Outro fator que iria favorecer a imigração para o Piauí seria a necessidade de mão-de-obra, dificultada pela resistência indígena à escravidão. É a partir daí que os novos fazendeiros piauienses iniciam, via Bahia, uma substancial introdução do negro africano nas fazendas estaduais (DIAS, 1996). Seriam, portanto, as últimas décadas do século XVII e as primeiras do século XVIII, que marcarão o início da imigração para o Piauí com pedidos de doação de terras, favorecendo, principalmente, as famílias baianas e maranhenses, oriundas de antigas zonas agrárias (MOTT,1985).
Estes primeiros colonizadores implantarão no solo piauiense o sistema de produção baseado na pecuária extensiva, ou seja, a criação de gado livre em extensos latifúndios que se tornaria a marca da economia regional. São esses núcleos produtivos que irão dar origem às primeiras povoações e atuais cidades, grande parte delas originadas de antigas fazendas, o que de certa forma demonstra, estruturalmente, a característica da formação social e econômica do Piauí: de um lado, os grandes proprietários de terra que constituem hoje as oligarquias estaduais; e do outro lado, a massa da população constituída de pequenos sitiantes, vaqueiros, escravos, índios, representando o grupo social dominado (DIAS, 1996).
Nestas fazendas de gado existiam dois tipos de mão-de-obra: o escravo, na grande maioria, africano, que a historiografia tradicional procura desvalorizar sua relação com a pecuária, preferindo associá-lo ao trabalho doméstico não produtivo; uma pequena parte índio; e o trabalhador livre - grupo formado por mulatos, caboclos, mestiços e índios (que, por sua vez, podiam ser escravos) (DIAS, 1996).
Alguns dados demográficos das fazendas piauienses demonstram que o trabalho escravo foi amplamente empregado nesta região. Um estudo realizado pela historiadora Claudete Miranda Dias (1996) afirma que, nos finais do século XVII, os escravos constituíam 70% da população total das fazendas. Também o historiador Luiz Mott (1985), referindo-se à população escrava do Piauí, afirma que: “Em 1762, constatamos que os escravos representavam 45,8% da população rural, estando presentes em 67,8% dos domicílios”. Numa comparação estatística com a população escrava do Brasil, nos finais do século XVIII eles “representavam aproximadamente 38,6% da população total do Império”, onde se conclui que a economia pecuarista do Piauí dependeu fundamentalmente do trabalho escravo, seja negro ou mestiço.
Os primeiros grupos de escravos chegados ao Piauí foram trazidos, no final do século XVII, pelos primeiros fazendeiros que vinham da região do rio São Francisco, com seus rebanhos. Mais tarde, foram introduzidos em maior número para o fornecimento de mão-de-obra às "Fazendas Nacionais", de propriedade de Domingos Afonso Sertão e também às fazendas dos Garcia D'Ávila, proprietários da "Casa da Torre", da Bahia (CHAVES, 1971).
Outros escravos foram introduzidos no Piauí pela estrada que ligava a capital da Província - Vila do Mocha, hoje Oeiras - ao principal núcleo mercantil consumidor da pecuária piauiense, a feira de Capoame, na Bahia.
Uma historiadora detalha a origem dos negros do Piauí Colonial:

“... entre os africanos, tantos bantos como sudaneses foram trazidos para o Piauí. Relativamente às nações de origem, predominavam os procedentes de Angola, 56,68%, seguidos pelos Minas, 13,17%, Benguelas, com 9,57%, Guiné, 9,36%, Congos, 9,36% e Gêge, 2,43%. Havia ainda entre os Moçambiques, Rebolos e Cassangues, com um percentual de 0,97% cada. Evidentemente, foram computados apenas os indivíduos para os quais constou explicitamente a nação de origem” (BRANDÃO, 1984).

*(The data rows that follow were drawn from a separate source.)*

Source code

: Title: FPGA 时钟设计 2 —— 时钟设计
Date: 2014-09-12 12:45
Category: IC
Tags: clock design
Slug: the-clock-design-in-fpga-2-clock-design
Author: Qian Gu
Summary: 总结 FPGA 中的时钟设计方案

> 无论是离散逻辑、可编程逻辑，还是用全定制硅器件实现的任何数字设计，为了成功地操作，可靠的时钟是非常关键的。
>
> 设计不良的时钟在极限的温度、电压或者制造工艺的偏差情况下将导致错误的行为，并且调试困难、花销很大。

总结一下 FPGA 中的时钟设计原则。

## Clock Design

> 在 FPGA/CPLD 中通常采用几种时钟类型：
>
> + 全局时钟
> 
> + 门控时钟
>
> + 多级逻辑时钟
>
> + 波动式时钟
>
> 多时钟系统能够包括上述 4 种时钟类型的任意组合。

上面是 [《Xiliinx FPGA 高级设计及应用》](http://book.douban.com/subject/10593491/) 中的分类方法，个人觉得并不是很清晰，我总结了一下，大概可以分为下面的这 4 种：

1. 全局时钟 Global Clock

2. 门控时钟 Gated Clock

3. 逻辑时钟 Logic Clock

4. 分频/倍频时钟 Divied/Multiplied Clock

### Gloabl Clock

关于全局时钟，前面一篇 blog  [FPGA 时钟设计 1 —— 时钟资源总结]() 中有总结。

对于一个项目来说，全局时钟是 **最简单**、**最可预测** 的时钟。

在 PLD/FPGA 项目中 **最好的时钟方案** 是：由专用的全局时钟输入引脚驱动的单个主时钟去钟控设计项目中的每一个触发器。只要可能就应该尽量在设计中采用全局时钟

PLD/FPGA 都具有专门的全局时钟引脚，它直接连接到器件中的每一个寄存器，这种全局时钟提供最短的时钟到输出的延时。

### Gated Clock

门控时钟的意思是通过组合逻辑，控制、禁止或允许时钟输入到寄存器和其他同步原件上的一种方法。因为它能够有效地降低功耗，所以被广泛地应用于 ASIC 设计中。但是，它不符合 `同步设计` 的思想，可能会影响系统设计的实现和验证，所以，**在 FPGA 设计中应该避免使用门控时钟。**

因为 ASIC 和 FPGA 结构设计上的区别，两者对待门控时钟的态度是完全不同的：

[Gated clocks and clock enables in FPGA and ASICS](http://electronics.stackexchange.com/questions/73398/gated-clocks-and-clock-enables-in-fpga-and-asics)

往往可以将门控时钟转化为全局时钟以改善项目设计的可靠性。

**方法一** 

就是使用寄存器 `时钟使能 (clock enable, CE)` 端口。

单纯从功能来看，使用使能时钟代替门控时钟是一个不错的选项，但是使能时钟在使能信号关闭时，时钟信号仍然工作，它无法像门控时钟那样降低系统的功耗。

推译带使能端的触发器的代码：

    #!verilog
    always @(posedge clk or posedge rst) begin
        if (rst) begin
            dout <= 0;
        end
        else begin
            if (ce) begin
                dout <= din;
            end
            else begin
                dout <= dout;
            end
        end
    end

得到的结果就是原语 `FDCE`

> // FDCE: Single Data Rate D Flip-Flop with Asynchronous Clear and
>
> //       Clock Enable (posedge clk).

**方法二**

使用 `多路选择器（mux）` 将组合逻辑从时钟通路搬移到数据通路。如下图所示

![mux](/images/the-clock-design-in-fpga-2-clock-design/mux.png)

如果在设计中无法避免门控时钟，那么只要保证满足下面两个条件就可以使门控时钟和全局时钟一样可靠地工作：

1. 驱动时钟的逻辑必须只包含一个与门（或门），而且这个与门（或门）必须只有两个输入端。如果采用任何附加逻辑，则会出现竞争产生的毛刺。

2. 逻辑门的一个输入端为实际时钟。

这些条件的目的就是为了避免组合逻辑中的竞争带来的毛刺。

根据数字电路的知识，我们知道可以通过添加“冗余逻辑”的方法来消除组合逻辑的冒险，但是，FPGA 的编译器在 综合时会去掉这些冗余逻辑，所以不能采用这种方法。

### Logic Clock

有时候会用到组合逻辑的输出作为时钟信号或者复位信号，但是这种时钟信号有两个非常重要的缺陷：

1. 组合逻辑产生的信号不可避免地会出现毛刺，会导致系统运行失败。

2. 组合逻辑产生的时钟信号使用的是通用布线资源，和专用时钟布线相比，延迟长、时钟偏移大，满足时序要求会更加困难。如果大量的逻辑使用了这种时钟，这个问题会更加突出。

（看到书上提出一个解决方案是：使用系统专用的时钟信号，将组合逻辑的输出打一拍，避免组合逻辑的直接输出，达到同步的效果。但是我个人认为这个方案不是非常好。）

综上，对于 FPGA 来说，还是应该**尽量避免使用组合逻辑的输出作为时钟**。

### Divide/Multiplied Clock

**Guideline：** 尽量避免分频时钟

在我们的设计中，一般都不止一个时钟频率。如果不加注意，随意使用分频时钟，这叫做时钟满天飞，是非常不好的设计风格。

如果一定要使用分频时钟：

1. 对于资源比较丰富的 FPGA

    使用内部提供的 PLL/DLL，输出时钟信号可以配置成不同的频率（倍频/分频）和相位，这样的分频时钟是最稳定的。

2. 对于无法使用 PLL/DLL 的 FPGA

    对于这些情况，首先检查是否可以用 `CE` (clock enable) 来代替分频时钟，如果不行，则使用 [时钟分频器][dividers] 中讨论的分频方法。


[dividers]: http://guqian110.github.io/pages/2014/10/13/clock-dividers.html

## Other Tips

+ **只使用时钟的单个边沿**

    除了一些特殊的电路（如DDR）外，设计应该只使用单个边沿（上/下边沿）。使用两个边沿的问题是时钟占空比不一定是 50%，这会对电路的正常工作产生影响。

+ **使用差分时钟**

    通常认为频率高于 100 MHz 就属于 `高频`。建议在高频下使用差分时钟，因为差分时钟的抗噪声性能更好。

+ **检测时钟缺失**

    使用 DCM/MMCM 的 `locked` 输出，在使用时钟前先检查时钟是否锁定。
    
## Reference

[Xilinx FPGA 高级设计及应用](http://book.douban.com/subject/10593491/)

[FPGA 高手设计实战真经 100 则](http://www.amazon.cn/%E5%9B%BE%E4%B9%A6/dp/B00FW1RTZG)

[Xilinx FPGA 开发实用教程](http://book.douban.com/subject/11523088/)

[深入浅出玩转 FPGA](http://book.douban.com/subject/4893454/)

Deve-se levar em consideração, também, a diversidade cultural e étnica das populações africanas que vieram para o Brasil, decorrente da divisão geopolítica da África realizada sob a lógica dos colonizadores, com reflexos ainda hoje no continente africano. É evidente que estes problemas refletiram substancialmente na escravidão no Brasil - Colônia.
A Abolição da Escravatura irá ocasionar uma mudança no quadro social e econômico brasileiro. Liberto o cativo, alguns deixaram o meio rural buscando um novo contato com a cidade, convertendo-se em mão-de-obra disponível; outros, permaneceram “flutuando entre o campo e a cidade” sem conseguir uma imediata adequação à nova situação. Outros mais, permaneceram no campo, caracterizando-se pela dificuldade de vida auto-suficiente no meio rural - dificuldades de condições materiais, a falta de títulos de propriedade e de incentivos agrícolas. Estes problemas impulsionaram o movimento em direção ao núcleo urbano, ainda em processo inicial de industrialização, que não conseguiu absorver esse excedente de mão-de-obra, excluindo os afro-descendentes das instituições urbanas e provocando uma segregação socioeconômica. Alijado do florescente mercado urbano, a alternativa foi sobreviver em atividades consideradas “inferiores” e até “marginais” neste novo quadro social. Segregação, também, cultural, na qual os costumes, as tradições, os padrões de comportamentos, bem como a religião dos afro-descendentes, foram considerados como manifestações da “cultura primitiva”, da barbárie, sendo, portanto, inferiores aos valores da sociedade branca.
Esta segregação social, econômica e cultural irá refletir na organização dos espaços sociais brasileiros. O negro, oriundo da escravidão, para o discurso dominante, o afro-descendente será um “empecilho ideológico à modernização” (SODRÉ,1988), ao controle higiênico e saneamento urbano, devendo ser afastado do “território civilizado”. A estratégia foi a criação de espaços fora do controle das classes dirigentes, onde práticas comunitárias e alternativas puderam ser desenvolvidas. Nas grandes cidades brasileiras irão surgir os “morros” e “favelas” e os bairros de periferia; nas pequenas cidades do interior, surgirão os povoados e comunidades rurais.
O Pagode de Amarante: um patrimônio cultural afro-descendente piauiense - Parte I

Prof. Dr. João Berchmans Carvalho

Introdução

Este estudo é sobre uma forma de expressão cultural, um fenômeno de criação musical, prática instrumental, canto e dança, denominado na região do Médio-Parnaíba piauiense de pagode. Realizado pela população afro-descendente como forma de cultura negro-brasileira, o pagode é importante como patrimônio da cultura piauiense e como via de afirmação étnica e cultural dessa parcela da população social e economicamente marginalizada.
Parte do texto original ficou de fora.